Every little bit helps when we face a climate crisis. And if you want to know what the benefit will be from cutting carbon emissions by our bit, or yours, the good people at the Heritage Foundation have the answer. They took an IPCC climate model called MAGICC (Model for Assessment of Greenhouse Gas Induced Climate Change) and created a Climate Change Calculator that lets you compute how much warming will supposedly happen by 2050 and 2100 (assuming we follow the RCP6 scenario), and how much will be prevented by the US and the EU cutting emissions. It could be a great way to motivate people around you to join the efforts to prevent climate change. Or not, once they see how tiny the effects are in the alarmists’ own calculations. For instance, if we assume climate sensitivity to a doubling of atmospheric CO2 is a 3°C temperature increase, and that the US cuts its emissions right away by 40 percent, by the year 2100 global warming will have been reduced by... 0.06 degrees C. Put that in your thermometer and measure it.
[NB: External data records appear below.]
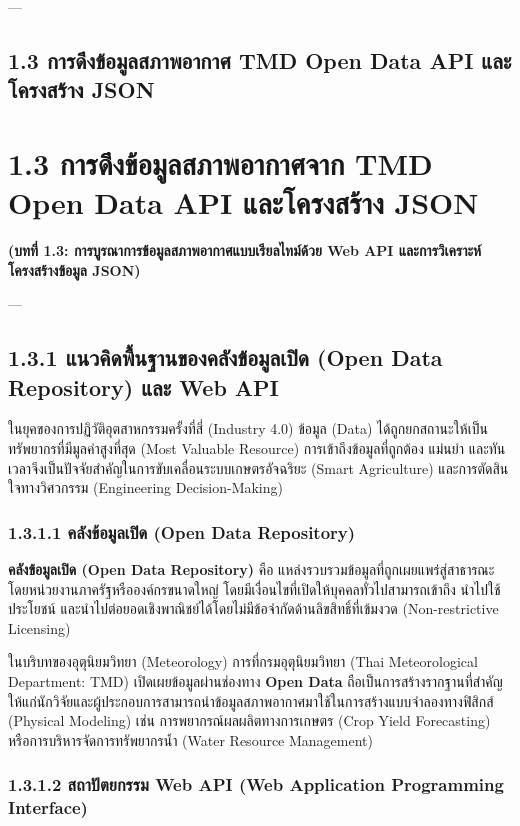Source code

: \documentclass[11pt,a4paper,openany]{report}
\begin{document}
---

\section{1.3 การดึงข้อมูลสภาพอากาศ TMD Open Data API และโครงสร้าง JSON}


\chapter{1.3 การดึงข้อมูลสภาพอากาศจาก TMD Open Data API และโครงสร้าง JSON}


\textbf{(บทที่ 1.3: การบูรณาการข้อมูลสภาพอากาศแบบเรียลไทม์ด้วย Web API และการวิเคราะห์โครงสร้างข้อมูล JSON)}

---

\section{1.3.1 แนวคิดพื้นฐานของคลังข้อมูลเปิด (Open Data Repository) และ Web API}


ในยุคของการปฏิวัติอุตสาหกรรมครั้งที่สี่ (Industry 4.0) ข้อมูล (Data) ได้ถูกยกสถานะให้เป็นทรัพยากรที่มีมูลค่าสูงที่สุด (Most Valuable Resource) การเข้าถึงข้อมูลที่ถูกต้อง แม่นยำ และทันเวลาจึงเป็นปัจจัยสำคัญในการขับเคลื่อนระบบเกษตรอัจฉริยะ (Smart Agriculture) และการตัดสินใจทางวิศวกรรม (Engineering Decision-Making)

\subsection{1.3.1.1 คลังข้อมูลเปิด (Open Data Repository)}


\textbf{คลังข้อมูลเปิด (Open Data Repository)} คือ แหล่งรวบรวมข้อมูลที่ถูกเผยแพร่สู่สาธารณะโดยหน่วยงานภาครัฐหรือองค์กรขนาดใหญ่ โดยมีเงื่อนไขที่เปิดให้บุคคลทั่วไปสามารถเข้าถึง นำไปใช้ประโยชน์ และนำไปต่อยอดเชิงพาณิชย์ได้โดยไม่มีข้อจำกัดด้านลิขสิทธิ์ที่เข้มงวด (Non-restrictive Licensing)

ในบริบทของอุตุนิยมวิทยา (Meteorology) การที่กรมอุตุนิยมวิทยา (Thai Meteorological Department: TMD) เปิดเผยข้อมูลผ่านช่องทาง \textbf{Open Data} ถือเป็นการสร้างรากฐานที่สำคัญให้แก่นักวิจัยและผู้ประกอบการสามารถนำข้อมูลสภาพอากาศมาใช้ในการสร้างแบบจำลองทางฟิสิกส์ (Physical Modeling) เช่น การพยากรณ์ผลผลิตทางการเกษตร (Crop Yield Forecasting) หรือการบริหารจัดการทรัพยากรน้ำ (Water Resource Management)

\subsection{1.3.1.2 สถาปัตยกรรม Web API (Web Application Programming Interface)}
\end{document}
With their calculator you can vary the climate sensitivity, the amount of emission reductions and the regions covered to explore all kinds of futile scenarios. If, for instance, the EU and the US both cut emissions by 40 percent the reduction in warming by 2100 increases to 0.09 degrees C.
Or try a very extreme scenario. Assume 5 degrees C climate sensitivity, which implies 3.1 degrees warming between 2010 and 2100 and then assume the US instead cuts its emissions by a whopping 100 percent. It shuts down its economy entirely, or somehow achieves Net Zero. The result is a reduction in global warming of 0.23 degrees C as of 2100. And how much exactly would you personally pay for that outcome, or ask them to?
Whether you go extreme or mild, you can try out lots of scenarios for yourself and see that however you work it, climate policy doesn’t change the outcome very much. We’ve argued this ourselves in the past, and now you know how to #lookitup for yourself.